Your objective: Below are the records; give again exactly the lines from the one containing "Source code" through the one containing "Please report issues", leaving out pictures.

Excerpted data:
-- Opening Marker --

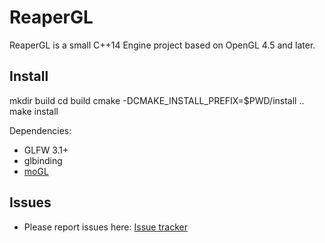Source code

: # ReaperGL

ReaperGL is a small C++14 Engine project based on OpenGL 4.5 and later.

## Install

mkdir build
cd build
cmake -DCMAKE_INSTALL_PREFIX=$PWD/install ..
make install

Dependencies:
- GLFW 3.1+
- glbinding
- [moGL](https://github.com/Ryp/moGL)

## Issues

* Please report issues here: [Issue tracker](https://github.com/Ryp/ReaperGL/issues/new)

-- Closing Marker --
-- Opening Marker --

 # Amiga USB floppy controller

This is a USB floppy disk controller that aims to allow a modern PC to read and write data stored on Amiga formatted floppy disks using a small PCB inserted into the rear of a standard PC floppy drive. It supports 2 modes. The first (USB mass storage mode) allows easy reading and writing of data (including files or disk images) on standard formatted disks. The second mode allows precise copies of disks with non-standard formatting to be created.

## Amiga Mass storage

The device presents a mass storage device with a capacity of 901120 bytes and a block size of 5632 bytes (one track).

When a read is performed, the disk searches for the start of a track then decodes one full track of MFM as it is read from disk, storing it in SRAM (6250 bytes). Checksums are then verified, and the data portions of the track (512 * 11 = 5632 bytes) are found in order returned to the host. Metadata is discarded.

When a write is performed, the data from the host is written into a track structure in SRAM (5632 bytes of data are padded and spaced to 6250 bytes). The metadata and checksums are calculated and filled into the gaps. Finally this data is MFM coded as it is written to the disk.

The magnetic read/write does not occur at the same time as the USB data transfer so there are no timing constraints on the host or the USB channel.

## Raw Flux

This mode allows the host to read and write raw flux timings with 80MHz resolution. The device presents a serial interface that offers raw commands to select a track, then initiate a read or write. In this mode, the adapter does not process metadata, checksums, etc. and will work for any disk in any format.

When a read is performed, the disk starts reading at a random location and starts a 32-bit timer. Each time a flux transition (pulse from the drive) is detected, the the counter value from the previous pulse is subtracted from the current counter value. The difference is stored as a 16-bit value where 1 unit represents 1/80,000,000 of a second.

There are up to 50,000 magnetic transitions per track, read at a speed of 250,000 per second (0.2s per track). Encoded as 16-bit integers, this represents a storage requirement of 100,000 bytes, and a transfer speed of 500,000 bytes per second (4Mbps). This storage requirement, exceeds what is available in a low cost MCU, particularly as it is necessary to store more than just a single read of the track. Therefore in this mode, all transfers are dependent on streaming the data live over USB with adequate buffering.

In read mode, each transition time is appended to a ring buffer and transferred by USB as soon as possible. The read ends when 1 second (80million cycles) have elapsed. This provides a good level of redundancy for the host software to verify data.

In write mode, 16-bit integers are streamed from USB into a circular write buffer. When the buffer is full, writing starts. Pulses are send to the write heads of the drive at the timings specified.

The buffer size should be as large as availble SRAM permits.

-- Closing Marker --

Exercise response:
Source code

: # ReaperGL

ReaperGL is a small C++14 Engine project based on OpenGL 4.5 and later.

## Install

mkdir build
cd build
cmake -DCMAKE_INSTALL_PREFIX=$PWD/install ..
make install

Dependencies:
- GLFW 3.1+
- glbinding
- [moGL](https://github.com/Ryp/moGL)

## Issues

* Please report issues here: [Issue tracker](https://github.com/Ryp/ReaperGL/issues/new)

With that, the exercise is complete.